— EXERCISE DIRECTIONS —
Quote the records beneath, complete and exact. Leave out images.

- Opening Delimiter -

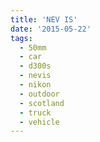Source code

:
 ```yaml
---
title: 'NEV IS'
date: '2015-05-22'
tags:
  - 50mm
  - car
  - d300s
  - nevis
  - nikon
  - outdoor
  - scotland
  - truck
  - vehicle
---
```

- Closing Delimiter -

— SOLUTION FOR THIS TASK —
Source code

:
 ```yaml
---
title: 'NEV IS'
date: '2015-05-22'
tags:
  - 50mm
  - car
  - d300s
  - nevis
  - nikon
  - outdoor
  - scotland
  - truck
  - vehicle
---
```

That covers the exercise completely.